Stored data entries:
* * * *

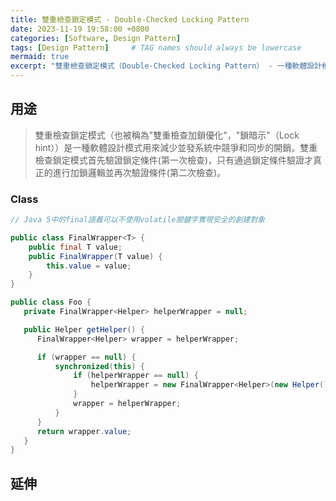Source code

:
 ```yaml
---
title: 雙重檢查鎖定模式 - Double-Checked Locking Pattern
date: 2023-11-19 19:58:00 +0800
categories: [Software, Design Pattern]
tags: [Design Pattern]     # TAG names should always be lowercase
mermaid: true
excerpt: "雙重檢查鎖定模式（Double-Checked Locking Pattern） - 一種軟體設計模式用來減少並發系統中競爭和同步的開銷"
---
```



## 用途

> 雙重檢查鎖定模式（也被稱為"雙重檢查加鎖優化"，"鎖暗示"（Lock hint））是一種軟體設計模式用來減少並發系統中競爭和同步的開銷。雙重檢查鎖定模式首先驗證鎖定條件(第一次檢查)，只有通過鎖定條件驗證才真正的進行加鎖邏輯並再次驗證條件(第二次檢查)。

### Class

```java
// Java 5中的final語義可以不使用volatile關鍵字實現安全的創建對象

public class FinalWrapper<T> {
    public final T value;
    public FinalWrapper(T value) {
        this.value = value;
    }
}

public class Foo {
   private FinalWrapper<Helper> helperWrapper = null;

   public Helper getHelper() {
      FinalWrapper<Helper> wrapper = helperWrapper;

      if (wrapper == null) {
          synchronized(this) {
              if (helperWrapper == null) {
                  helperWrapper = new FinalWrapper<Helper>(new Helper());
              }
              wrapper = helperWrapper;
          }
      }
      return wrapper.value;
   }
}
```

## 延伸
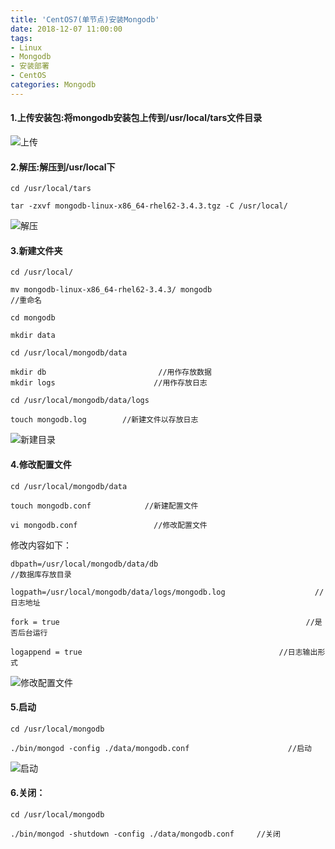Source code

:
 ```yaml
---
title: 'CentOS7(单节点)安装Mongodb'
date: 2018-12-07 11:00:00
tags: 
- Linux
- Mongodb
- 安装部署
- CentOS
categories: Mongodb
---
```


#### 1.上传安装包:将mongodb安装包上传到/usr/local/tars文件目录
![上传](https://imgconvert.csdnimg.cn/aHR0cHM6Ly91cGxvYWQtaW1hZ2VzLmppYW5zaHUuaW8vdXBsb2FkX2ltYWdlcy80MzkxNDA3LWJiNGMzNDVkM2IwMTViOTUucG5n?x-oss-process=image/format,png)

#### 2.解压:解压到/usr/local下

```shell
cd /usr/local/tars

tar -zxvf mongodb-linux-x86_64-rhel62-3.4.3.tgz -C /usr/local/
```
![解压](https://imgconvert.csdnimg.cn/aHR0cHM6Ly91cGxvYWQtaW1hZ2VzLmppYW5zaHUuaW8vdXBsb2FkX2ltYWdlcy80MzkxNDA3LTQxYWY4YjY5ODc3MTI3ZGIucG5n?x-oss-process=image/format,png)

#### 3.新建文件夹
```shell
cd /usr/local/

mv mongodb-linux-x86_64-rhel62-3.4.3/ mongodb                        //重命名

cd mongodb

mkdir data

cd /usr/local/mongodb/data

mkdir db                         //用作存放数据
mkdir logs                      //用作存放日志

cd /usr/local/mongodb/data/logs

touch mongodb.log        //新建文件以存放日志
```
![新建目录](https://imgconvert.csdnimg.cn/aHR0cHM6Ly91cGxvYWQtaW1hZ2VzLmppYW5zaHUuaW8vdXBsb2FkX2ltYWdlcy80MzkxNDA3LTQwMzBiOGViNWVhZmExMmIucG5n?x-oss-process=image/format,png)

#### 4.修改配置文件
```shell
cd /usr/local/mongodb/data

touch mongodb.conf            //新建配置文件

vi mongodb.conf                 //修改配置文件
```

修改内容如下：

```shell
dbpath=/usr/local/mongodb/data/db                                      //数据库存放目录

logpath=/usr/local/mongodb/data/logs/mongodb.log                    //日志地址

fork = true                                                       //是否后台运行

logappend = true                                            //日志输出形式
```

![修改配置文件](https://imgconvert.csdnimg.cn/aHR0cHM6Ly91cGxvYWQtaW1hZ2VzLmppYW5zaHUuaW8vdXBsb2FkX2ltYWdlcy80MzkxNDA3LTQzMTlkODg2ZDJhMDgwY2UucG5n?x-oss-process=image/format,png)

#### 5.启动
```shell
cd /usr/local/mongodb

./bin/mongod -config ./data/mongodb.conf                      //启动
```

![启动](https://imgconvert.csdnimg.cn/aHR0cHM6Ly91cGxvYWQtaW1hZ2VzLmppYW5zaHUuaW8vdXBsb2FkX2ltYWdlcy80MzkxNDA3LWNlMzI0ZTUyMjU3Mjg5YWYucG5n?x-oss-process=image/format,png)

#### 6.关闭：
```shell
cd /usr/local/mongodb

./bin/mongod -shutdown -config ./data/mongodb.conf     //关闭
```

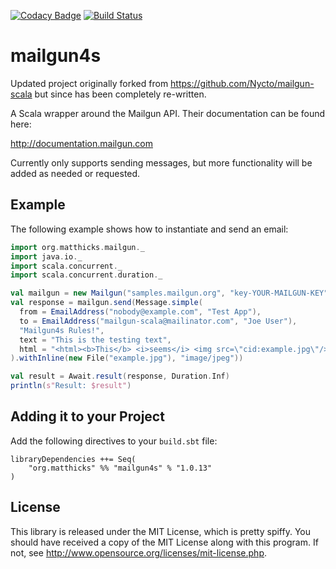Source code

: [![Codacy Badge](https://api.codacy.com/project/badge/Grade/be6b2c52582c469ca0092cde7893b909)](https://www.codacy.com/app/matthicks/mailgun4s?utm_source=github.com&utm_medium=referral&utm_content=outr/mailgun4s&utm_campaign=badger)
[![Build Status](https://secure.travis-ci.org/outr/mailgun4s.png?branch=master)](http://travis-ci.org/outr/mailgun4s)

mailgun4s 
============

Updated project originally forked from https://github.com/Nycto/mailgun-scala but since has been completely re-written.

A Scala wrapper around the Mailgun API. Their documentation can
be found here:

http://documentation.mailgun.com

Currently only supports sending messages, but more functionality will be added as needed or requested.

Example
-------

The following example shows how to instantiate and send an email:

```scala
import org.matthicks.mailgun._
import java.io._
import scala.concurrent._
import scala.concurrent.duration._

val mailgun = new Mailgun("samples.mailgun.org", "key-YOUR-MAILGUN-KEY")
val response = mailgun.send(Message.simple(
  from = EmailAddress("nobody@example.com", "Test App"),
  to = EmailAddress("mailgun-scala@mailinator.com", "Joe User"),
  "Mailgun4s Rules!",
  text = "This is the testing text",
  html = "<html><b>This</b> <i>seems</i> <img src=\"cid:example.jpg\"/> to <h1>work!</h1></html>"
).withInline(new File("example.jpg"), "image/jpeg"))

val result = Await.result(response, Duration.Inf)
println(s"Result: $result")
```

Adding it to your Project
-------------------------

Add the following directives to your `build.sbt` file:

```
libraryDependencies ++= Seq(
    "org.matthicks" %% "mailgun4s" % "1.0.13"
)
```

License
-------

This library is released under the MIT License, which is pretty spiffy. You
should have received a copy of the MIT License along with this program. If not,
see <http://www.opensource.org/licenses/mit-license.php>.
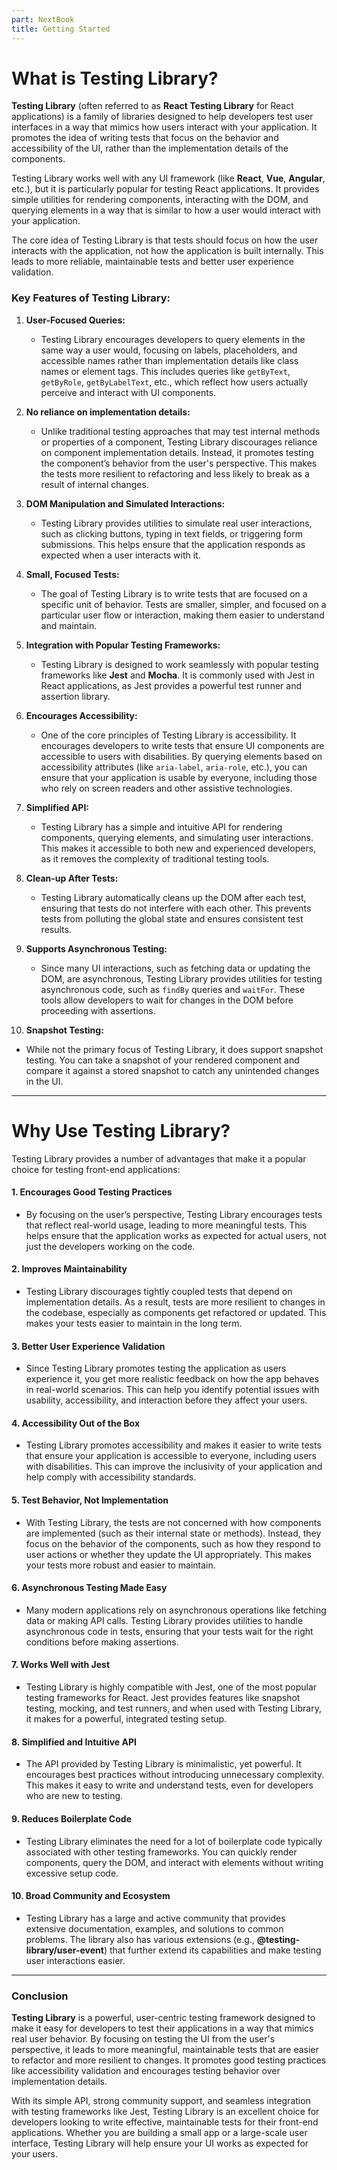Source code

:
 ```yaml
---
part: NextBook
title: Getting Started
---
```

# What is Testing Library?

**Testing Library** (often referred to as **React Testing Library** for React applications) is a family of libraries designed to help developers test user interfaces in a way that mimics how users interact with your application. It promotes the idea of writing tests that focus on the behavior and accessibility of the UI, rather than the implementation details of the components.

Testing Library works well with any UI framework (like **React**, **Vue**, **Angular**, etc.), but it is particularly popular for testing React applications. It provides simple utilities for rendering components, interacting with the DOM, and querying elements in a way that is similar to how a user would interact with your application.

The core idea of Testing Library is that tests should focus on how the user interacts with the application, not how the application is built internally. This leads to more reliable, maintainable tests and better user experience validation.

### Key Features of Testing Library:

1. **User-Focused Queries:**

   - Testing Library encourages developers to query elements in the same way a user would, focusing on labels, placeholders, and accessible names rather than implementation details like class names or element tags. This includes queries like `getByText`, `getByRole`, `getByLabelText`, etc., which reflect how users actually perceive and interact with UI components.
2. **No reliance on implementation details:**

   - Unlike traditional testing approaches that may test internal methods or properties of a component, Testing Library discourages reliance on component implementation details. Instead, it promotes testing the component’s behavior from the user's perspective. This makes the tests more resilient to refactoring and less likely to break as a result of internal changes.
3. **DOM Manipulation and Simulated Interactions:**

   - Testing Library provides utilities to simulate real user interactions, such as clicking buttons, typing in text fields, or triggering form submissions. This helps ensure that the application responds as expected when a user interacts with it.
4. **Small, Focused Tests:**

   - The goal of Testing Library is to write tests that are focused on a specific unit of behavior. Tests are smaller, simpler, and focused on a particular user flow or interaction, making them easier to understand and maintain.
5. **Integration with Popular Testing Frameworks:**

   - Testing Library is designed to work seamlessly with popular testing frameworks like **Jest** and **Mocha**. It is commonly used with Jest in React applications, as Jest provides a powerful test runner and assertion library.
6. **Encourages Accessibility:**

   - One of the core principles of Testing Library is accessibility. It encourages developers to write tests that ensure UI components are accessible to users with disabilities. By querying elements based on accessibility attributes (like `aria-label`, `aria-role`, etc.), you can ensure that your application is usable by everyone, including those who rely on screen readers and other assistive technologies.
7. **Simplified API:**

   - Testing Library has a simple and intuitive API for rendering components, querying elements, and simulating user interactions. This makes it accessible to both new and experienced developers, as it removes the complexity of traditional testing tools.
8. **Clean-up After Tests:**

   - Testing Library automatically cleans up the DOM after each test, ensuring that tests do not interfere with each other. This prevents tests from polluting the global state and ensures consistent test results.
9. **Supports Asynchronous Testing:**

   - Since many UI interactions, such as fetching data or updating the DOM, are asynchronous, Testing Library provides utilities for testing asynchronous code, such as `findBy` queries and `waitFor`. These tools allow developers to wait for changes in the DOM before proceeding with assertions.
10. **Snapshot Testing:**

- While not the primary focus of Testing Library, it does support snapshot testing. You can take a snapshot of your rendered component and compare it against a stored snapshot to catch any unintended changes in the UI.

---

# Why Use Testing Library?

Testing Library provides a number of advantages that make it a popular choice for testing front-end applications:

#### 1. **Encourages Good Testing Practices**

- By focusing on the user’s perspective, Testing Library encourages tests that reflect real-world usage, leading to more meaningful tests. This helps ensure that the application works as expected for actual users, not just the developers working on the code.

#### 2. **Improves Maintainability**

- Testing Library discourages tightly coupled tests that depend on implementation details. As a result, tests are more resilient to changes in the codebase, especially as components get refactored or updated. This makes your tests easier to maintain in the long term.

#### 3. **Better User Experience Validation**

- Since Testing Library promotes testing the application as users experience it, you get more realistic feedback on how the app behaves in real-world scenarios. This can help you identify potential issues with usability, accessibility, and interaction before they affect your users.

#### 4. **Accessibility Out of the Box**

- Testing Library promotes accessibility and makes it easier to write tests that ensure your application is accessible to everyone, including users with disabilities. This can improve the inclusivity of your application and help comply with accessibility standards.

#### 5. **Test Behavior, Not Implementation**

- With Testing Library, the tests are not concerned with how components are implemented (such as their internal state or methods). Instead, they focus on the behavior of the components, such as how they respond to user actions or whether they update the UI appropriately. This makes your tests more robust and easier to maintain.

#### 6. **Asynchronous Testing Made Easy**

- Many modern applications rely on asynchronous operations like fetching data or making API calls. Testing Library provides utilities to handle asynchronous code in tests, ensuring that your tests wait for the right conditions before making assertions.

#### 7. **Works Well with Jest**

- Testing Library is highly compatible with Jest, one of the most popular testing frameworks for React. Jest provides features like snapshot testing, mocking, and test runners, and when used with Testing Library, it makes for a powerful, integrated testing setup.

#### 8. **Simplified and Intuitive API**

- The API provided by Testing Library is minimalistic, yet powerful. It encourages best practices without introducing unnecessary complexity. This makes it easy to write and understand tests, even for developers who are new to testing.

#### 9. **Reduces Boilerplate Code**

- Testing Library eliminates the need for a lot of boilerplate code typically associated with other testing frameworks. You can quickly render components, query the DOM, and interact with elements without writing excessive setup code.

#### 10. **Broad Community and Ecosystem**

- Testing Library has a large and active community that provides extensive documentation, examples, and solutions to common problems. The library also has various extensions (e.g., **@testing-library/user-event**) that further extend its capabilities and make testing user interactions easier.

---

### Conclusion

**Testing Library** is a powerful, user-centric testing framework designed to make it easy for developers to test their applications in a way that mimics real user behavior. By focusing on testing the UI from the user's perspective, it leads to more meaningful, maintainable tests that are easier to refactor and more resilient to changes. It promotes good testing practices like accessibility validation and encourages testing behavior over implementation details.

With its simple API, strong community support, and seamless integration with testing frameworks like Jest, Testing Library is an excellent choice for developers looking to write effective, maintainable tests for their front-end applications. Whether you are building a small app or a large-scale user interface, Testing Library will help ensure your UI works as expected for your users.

* * * *

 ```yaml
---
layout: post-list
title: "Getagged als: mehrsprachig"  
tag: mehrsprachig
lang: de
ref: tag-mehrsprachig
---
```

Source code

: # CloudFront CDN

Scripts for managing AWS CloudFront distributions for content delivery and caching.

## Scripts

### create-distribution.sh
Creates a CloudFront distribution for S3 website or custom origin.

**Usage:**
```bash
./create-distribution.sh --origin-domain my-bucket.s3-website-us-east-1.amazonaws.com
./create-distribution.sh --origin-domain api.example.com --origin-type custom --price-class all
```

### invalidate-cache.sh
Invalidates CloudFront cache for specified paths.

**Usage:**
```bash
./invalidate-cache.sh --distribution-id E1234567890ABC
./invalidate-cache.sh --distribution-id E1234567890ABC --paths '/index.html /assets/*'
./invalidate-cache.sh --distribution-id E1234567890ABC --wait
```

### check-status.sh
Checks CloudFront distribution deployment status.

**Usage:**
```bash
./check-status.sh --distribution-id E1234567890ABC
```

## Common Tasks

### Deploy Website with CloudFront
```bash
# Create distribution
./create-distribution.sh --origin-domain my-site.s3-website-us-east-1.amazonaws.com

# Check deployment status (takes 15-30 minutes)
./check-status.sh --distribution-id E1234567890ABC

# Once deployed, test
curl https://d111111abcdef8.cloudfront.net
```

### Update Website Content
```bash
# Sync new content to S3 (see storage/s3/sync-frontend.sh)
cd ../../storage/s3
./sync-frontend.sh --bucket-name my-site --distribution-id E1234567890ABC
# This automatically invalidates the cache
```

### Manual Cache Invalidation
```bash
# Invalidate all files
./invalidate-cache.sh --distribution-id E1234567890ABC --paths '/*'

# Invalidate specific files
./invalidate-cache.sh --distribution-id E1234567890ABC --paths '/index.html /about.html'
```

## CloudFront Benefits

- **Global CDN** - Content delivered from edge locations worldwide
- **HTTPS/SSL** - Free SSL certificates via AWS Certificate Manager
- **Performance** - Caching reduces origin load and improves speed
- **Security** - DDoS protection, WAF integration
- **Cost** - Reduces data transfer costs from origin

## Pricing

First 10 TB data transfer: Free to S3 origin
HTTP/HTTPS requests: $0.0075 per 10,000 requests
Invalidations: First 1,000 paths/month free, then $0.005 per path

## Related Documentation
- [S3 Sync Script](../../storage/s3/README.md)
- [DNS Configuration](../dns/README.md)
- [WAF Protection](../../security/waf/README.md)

* * * *

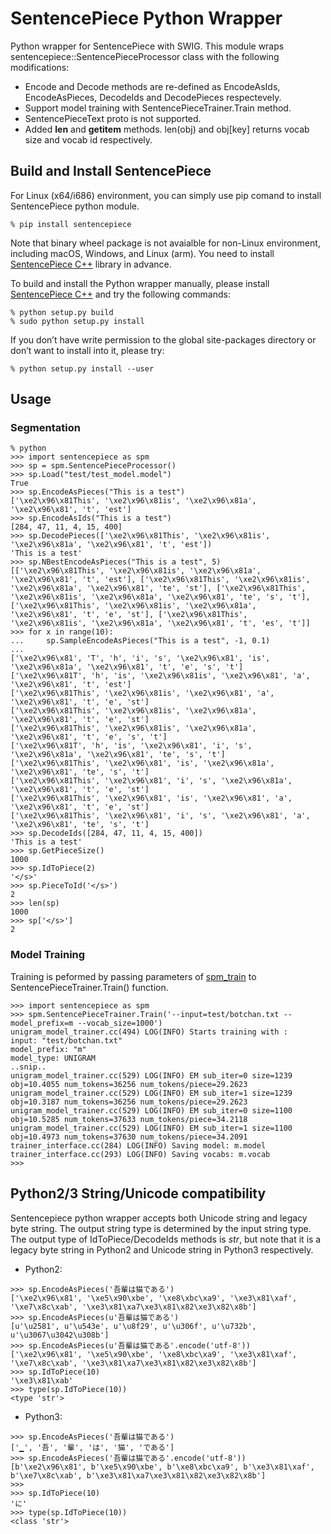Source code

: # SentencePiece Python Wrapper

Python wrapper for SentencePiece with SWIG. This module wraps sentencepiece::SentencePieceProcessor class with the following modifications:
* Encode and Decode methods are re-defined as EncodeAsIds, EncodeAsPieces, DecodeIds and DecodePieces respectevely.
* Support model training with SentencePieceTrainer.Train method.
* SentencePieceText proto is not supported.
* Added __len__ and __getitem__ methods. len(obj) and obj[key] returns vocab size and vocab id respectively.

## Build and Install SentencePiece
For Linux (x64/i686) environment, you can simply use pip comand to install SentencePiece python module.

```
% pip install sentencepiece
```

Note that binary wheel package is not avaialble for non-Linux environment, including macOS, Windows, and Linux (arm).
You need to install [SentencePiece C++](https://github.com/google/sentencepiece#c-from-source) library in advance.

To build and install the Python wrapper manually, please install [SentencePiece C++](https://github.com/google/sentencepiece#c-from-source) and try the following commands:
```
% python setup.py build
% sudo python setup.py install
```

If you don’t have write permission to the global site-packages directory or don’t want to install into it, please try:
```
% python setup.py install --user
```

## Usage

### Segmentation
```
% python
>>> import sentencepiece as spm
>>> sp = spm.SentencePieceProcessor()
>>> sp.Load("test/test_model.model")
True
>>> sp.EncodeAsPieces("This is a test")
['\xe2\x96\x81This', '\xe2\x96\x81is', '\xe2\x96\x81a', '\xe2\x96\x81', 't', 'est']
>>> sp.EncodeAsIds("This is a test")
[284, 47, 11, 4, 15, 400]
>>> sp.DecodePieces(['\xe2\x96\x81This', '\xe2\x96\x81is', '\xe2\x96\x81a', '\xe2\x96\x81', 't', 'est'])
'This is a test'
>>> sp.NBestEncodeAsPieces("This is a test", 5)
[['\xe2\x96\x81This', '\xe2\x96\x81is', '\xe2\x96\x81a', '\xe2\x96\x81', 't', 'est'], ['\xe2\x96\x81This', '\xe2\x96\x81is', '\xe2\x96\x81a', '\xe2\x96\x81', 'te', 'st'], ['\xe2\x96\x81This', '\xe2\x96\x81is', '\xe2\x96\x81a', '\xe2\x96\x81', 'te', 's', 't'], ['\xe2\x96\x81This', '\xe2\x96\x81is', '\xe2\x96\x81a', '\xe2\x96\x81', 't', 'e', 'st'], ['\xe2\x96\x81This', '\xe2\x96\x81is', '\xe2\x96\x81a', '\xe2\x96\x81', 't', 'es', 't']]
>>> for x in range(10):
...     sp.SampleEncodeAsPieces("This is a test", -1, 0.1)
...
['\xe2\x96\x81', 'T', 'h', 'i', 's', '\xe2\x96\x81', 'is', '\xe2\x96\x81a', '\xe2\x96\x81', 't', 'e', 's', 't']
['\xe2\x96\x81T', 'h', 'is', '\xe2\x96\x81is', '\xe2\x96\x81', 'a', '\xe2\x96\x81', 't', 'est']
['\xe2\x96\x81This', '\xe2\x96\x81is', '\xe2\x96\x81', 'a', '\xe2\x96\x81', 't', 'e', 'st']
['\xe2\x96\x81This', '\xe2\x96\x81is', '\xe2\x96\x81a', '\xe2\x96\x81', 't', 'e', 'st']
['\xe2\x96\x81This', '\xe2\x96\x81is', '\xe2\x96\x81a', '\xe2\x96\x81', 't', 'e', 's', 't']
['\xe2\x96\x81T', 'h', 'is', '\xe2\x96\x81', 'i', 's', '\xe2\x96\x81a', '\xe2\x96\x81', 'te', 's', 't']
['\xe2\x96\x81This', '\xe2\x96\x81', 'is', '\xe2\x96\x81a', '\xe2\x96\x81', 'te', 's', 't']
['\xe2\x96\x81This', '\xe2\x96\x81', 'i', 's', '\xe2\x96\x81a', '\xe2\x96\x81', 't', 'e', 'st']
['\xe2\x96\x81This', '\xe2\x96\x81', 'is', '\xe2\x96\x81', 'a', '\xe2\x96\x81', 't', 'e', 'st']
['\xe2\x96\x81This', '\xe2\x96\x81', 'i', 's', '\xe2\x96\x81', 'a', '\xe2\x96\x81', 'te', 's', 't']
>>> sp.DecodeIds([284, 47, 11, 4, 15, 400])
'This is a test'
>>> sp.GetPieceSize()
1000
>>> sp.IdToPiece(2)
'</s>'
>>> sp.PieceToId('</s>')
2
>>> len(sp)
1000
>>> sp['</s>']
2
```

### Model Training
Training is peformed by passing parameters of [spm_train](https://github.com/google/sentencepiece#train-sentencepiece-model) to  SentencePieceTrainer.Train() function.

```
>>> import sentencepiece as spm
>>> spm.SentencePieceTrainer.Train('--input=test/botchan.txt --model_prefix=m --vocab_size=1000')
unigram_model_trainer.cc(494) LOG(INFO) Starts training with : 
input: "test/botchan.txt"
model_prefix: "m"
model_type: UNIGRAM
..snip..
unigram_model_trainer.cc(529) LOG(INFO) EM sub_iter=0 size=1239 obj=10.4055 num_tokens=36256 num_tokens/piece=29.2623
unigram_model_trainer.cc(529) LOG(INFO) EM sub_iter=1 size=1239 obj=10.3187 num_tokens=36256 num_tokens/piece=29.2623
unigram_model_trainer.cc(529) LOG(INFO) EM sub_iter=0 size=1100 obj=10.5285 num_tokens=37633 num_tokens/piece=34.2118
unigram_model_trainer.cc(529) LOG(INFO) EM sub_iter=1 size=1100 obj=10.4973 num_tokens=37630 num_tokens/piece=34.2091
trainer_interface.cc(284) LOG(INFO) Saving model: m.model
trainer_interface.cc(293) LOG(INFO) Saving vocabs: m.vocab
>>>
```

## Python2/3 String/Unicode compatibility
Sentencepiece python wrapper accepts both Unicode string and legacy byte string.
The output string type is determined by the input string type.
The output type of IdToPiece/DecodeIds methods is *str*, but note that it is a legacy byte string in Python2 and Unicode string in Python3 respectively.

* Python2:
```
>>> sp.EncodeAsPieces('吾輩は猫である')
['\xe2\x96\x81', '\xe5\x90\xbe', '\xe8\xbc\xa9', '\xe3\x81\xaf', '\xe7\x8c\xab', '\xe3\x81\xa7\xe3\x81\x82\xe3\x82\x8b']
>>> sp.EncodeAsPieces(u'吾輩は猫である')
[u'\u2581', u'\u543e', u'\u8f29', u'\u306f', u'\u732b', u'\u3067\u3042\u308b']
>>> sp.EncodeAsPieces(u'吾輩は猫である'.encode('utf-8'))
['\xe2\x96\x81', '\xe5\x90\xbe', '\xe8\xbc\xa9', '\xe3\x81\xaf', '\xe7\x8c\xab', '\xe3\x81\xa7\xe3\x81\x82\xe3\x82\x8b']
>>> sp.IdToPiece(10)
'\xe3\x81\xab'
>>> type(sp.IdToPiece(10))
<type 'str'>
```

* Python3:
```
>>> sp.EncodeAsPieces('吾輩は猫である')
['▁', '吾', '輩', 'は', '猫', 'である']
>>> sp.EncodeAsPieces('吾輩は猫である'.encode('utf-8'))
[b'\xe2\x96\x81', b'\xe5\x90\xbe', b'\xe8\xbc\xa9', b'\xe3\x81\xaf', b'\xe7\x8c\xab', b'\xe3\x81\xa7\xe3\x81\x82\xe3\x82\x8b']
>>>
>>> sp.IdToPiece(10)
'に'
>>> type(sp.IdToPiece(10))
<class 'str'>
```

* * * *

What you are asked to do >>
Lines containing the word "DecodePieces": copy every one of them from the records above.

Response to this task >>
* Encode and Decode methods are re-defined as EncodeAsIds, EncodeAsPieces, DecodeIds and DecodePieces respectevely.
>>> sp.DecodePieces(['\xe2\x96\x81This', '\xe2\x96\x81is', '\xe2\x96\x81a', '\xe2\x96\x81', 't', 'est'])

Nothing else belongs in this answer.